**Information shown**
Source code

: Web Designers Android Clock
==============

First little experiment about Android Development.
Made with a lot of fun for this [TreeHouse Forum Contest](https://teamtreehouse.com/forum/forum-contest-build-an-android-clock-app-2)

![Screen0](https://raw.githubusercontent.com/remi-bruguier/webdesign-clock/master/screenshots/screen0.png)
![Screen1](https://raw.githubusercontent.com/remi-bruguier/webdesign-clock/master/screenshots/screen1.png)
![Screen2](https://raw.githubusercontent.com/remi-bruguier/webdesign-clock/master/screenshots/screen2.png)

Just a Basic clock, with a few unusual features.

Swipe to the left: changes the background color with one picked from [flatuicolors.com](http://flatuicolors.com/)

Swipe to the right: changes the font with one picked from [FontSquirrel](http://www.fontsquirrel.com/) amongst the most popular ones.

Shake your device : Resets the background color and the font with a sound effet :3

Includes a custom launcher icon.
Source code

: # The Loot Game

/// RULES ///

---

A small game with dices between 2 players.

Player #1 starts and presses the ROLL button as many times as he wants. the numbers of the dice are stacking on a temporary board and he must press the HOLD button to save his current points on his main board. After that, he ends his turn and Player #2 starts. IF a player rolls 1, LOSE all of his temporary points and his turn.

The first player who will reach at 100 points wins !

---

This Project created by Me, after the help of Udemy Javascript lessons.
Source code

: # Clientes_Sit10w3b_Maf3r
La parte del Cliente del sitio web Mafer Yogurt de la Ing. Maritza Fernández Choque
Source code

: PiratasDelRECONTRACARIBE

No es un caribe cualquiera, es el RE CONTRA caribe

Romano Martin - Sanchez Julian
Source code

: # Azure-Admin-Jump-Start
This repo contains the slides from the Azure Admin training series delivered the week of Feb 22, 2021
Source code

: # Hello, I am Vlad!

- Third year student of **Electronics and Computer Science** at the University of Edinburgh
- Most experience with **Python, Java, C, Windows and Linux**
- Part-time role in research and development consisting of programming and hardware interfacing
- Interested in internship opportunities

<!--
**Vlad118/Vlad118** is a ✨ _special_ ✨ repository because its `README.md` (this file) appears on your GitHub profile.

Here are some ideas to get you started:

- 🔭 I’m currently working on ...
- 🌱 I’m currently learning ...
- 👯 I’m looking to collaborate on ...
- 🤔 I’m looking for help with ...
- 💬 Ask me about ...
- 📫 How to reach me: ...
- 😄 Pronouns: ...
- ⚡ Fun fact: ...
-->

**Action item**
The answer must be every line of the data that holds the word "screenshots".

**Output**
![Screen0](https://raw.githubusercontent.com/remi-bruguier/webdesign-clock/master/screenshots/screen0.png)
![Screen1](https://raw.githubusercontent.com/remi-bruguier/webdesign-clock/master/screenshots/screen1.png)
![Screen2](https://raw.githubusercontent.com/remi-bruguier/webdesign-clock/master/screenshots/screen2.png)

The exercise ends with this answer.